## PROBLEM
From the entries below, please output exactly the lines starting at the one containing "5. Undefined 在语法上写不出来" and ending at the one containing "pemesanan makanan pada", both included.

## Dataset entries
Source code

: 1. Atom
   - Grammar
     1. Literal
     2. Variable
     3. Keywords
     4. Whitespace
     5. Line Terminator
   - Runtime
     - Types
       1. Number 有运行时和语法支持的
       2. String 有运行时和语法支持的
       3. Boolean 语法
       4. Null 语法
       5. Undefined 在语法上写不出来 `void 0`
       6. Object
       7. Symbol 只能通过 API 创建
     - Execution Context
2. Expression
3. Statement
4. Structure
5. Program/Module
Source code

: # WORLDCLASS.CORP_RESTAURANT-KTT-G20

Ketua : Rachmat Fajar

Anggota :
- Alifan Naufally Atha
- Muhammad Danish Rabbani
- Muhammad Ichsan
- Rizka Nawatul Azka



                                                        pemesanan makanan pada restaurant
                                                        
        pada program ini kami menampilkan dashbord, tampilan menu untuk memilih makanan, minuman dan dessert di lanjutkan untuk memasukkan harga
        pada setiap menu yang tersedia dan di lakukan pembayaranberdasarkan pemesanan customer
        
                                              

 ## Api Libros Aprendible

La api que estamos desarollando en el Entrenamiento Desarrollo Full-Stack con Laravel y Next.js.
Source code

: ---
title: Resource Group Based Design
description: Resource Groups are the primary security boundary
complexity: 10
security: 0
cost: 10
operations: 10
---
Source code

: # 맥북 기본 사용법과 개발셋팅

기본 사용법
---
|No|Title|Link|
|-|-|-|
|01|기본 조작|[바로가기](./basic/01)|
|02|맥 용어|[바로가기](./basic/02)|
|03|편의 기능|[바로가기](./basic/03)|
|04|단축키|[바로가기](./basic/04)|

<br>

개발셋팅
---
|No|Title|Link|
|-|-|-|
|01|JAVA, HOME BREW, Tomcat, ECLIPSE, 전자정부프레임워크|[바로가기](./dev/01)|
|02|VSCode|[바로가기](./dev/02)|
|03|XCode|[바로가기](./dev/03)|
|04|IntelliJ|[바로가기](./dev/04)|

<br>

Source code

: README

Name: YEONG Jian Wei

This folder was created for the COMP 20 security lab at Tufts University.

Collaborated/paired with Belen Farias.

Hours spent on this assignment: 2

## SOLUTION TO THE EXERCISE
       5. Undefined 在语法上写不出来 `void 0`
       6. Object
       7. Symbol 只能通过 API 创建
     - Execution Context
2. Expression
3. Statement
4. Structure
5. Program/Module
Source code

: # WORLDCLASS.CORP_RESTAURANT-KTT-G20

Ketua : Rachmat Fajar

Anggota :
- Alifan Naufally Atha
- Muhammad Danish Rabbani
- Muhammad Ichsan
- Rizka Nawatul Azka



                                                        pemesanan makanan pada restaurant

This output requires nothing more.